▶ **Information shown**

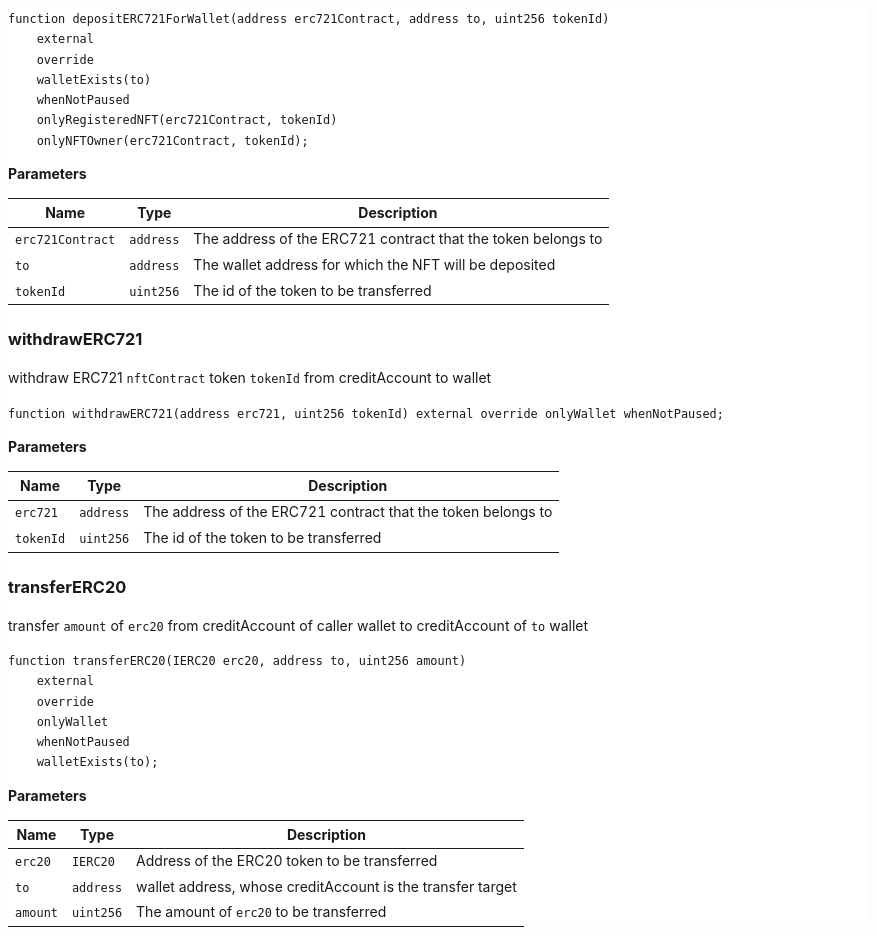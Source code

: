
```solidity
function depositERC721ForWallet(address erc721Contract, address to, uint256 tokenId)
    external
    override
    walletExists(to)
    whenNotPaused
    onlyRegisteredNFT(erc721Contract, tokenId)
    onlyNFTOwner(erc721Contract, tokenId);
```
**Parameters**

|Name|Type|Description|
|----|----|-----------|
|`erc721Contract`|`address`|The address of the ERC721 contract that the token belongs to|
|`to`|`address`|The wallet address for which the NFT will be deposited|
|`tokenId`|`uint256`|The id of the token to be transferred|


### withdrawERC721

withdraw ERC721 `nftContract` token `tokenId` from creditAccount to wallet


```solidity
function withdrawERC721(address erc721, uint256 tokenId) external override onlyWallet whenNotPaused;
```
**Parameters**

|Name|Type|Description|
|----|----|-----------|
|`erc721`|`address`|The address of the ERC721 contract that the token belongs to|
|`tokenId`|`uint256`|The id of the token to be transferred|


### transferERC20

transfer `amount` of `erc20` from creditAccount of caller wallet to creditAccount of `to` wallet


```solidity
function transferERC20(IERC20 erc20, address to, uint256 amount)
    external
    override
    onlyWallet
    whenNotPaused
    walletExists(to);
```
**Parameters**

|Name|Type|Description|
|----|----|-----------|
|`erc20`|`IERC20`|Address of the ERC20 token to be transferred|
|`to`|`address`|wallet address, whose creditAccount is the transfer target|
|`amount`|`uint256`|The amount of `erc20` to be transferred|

▶ **Work task**
Each line from the one containing "the transfer target|" through the final line of the listing above should be returned exactly; return nothing else.

▶ **Solved exercise**
|`to`|`address`|wallet address, whose creditAccount is the transfer target|
|`amount`|`uint256`|The amount of `erc20` to be transferred|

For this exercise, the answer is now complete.